- Bohova Location in Slovenia
- Coordinates: 46°30′32.94″N 15°39′24.35″E﻿ / ﻿46.5091500°N 15.6567639°E
- Country: Slovenia
- Traditional region: Styria
- Statistical region: Drava
- Municipality: Hoče–Slivnica

Area
- • Total: 2.39 km^{2} (0.92 sq mi)
- Elevation: 275 m (902 ft)

Population (2002)
- • Total: 234

= Bohova, Hoče–Slivnica =

Bohova (/sl/) is a settlement in the Municipality of Hoče–Slivnica south of Maribor in northeastern Slovenia. The area is part of the traditional region of Styria. The municipality is now included in the Drava Statistical Region.

==Name==
Bohova was attested in written records in 1255 as Bochew, and in 1441 as Wokaw. Like related Slavic place names (e.g., Bochowo in Poland and Bochov in the Czech Republic), the name is derived from the Slavic personal name *Boxъ, referring to early ownership or association with the place.
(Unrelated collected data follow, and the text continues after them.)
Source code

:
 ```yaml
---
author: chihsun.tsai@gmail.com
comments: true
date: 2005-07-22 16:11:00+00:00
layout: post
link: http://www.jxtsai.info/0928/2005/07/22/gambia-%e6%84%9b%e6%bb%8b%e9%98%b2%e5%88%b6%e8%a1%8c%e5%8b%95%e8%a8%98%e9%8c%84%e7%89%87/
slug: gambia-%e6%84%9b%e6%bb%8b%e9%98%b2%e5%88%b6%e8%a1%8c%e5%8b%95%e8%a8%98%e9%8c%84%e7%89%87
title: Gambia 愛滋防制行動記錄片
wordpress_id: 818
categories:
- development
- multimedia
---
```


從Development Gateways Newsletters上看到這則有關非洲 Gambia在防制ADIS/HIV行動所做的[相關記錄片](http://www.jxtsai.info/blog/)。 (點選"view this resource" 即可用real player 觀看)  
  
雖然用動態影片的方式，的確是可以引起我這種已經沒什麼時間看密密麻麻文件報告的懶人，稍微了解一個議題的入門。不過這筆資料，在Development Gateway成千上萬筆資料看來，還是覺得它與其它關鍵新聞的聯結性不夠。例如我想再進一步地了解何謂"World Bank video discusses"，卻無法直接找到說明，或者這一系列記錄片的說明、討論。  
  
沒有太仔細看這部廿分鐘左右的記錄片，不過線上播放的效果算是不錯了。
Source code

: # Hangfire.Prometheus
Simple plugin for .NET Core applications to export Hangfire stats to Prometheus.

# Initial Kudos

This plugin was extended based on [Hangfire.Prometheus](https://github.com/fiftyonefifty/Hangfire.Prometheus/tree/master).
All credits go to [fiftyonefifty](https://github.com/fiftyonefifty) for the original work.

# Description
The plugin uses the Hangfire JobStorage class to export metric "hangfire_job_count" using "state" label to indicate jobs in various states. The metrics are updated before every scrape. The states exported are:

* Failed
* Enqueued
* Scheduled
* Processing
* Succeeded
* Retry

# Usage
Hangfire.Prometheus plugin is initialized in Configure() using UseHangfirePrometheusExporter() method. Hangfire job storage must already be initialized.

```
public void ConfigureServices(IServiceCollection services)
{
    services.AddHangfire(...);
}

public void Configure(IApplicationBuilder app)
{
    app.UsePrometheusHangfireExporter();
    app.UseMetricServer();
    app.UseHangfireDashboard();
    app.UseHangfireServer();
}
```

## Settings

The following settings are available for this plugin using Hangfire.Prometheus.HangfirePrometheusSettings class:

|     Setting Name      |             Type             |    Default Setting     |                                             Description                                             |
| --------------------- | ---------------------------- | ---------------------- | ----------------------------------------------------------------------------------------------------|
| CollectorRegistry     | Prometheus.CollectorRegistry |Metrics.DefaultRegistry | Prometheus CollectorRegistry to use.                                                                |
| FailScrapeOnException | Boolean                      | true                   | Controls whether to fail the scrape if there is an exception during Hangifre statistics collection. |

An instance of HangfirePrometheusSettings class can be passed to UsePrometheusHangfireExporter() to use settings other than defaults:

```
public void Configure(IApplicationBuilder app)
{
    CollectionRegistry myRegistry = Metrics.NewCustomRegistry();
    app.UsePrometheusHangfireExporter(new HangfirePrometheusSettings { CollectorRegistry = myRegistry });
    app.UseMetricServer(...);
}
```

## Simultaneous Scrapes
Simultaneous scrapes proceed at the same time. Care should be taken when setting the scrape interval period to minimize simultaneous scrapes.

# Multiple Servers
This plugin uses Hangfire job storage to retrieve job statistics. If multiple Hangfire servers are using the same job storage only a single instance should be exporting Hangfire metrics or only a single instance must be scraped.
Another conjecture regarding the origin of the name is that it refers to sides of bacon (boh), which the village produced for sale in Maribor.

==History==
===Roman period===
During the construction of the A1 Motorway in 1995 evidence of Roman-period settlement was uncovered near the village. The site was merely identified and not properly excavated or further investigated.

===Mass grave===
Bohova is the site of a mass grave associated with the Second World War. The Bohova Mass Grave (Grobišče Bohova) is located in the Marof Woods (Marofski les) 150 m southeast of the freeway. It contains the remains of undetermined victims.

===Post–World War II===
In 1958, the Slovenija Sadje company converted a prewar slaughterhouse in the settlement into a refrigeration unit for meat and fruit. The premises were set up for processing fruit juices, primarily for export. The fire station in Bohova was renovated in 1977.

==Cultural heritage==
The village has a wayside shrine dating to the second half of the 18th century, and a chapel-shrine dating to the first half of the 19th century.